La Revolución francesa de 1789 suscitó la indignación y hostilidad de las fuerzas conservadoras de toda Europa. Las decisiones radicales de la Convención, tomadas en beneficio del pueblo, movilizaron contra Francia a las monarquías feudales. Pero el clamor de «libertad, igualdad, fraternidad», criminal para los opresores, traspasó las fronteras de Europa, y las ideas de la Revolución francesa se impusieron y cambiaron la vida de la humanidad.
Contra la Revolución rusa de octubre de 1917 se unieron las fuerzas reaccionarias de Europa, América y Asia. Semidestruida por la guerra, famélica, la Rusia revolucionaria fue invadida y saqueada por las potencias de la Entente. Una campaña mundial feroz presentó a la joven república soviética como sucursal del infierno. Pero la revolución, cuya primera meta era la construcción del socialismo, se defendió victoriosamente de la ofensiva imperialista, venció. No hubo calumnia que no fuese volcada en el Occidente capitalista contra el partido de Lenin y el ideal humanista del comunismo. Mas hoy hasta los historiadores de la burguesía reconocen que las grandes conquistas sociales de los trabajadores europeos no hubieran sido posibles sin el miedo al comunismo, la ideología que se proponía erradicar de la Tierra la explotación del hombre por el hombre.
Radicales y revolucionarios fueron también los dirigentes del Tercer Mundo que en la segunda mitad del siglo XX recurrieron a la lucha armada para exigir la independencia de sus pueblos en Asia y África.
Nosotros los portugueses no olvidamos que, en los años de la guerra colonial, los patriotas de Guinea Bissau, de Cabo Verde, de Angola, de Mozambique eran calificados de bandidos y asesinos por el fascismo.

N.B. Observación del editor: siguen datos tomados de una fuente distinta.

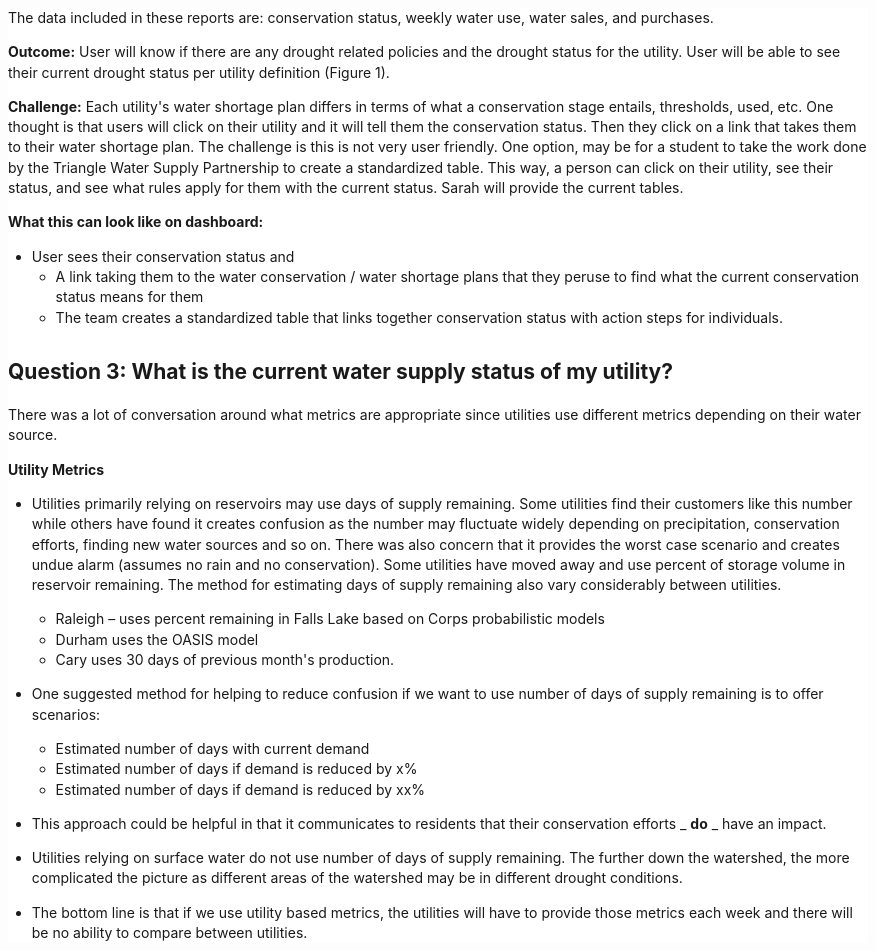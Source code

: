 The data included in these reports are: conservation status, weekly water use, water sales, and purchases.

**Outcome:** User will know if there are any drought related policies and the drought status for the utility. User will be able to see their current drought status per utility definition (Figure 1).

**Challenge:** Each utility&#39;s water shortage plan differs in terms of what a conservation stage entails, thresholds, used, etc. One thought is that users will click on their utility and it will tell them the conservation status. Then they click on a link that takes them to their water shortage plan. The challenge is this is not very user friendly. One option, may be for a student to take the work done by the Triangle Water Supply Partnership to create a standardized table. This way, a person can click on their utility, see their status, and see what rules apply for them with the current status. Sarah will provide the current tables.

**What this can look like on dashboard:**

- User sees their conservation status and
  - A link taking them to the water conservation / water shortage plans that they peruse to find what the current conservation status means for them
  - The team creates a standardized table that links together conservation status with action steps for individuals.

## Question 3: What is the current water supply status of my utility?

There was a lot of conversation around what metrics are appropriate since utilities use different metrics depending on their water source.

**Utility Metrics**

- Utilities primarily relying on reservoirs may use days of supply remaining. Some utilities find their customers like this number while others have found it creates confusion as the number may fluctuate widely depending on precipitation, conservation efforts, finding new water sources and so on. There was also concern that it provides the worst case scenario and creates undue alarm (assumes no rain and no conservation). Some utilities have moved away and use percent of storage volume in reservoir remaining. The method for estimating days of supply remaining also vary considerably between utilities.
  - Raleigh – uses percent remaining in Falls Lake based on Corps probabilistic models
  - Durham uses the OASIS model
  - Cary uses 30 days of previous month&#39;s production.

- One suggested method for helping to reduce confusion if we want to use number of days of supply remaining is to offer scenarios:
  - Estimated number of days with current demand
  - Estimated number of days if demand is reduced by x%
  - Estimated number of days if demand is reduced by xx%
- This approach could be helpful in that it communicates to residents that their conservation efforts _ **do** _ have an impact.

- Utilities relying on surface water do not use number of days of supply remaining. The further down the watershed, the more complicated the picture as different areas of the watershed may be in different drought conditions.
- The bottom line is that if we use utility based metrics, the utilities will have to provide those metrics each week and there will be no ability to compare between utilities.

Pero, pasados pocos años, sus dirigentes dormirían en el palacio de los antiguos reyes de Portugal y, aplaudidos con respeto, discursarían en la Asamblea de la República donde hoy, arrogante, se exhibe en la tribuna el politiquero que ofende el nombre del griego Sócrates.
BLANCO ERRADO
En su catilinaria contra el radicalismo y la idea de Revolución, el Primer Ministro no se limitó a demostrar su desconocimiento de la historia.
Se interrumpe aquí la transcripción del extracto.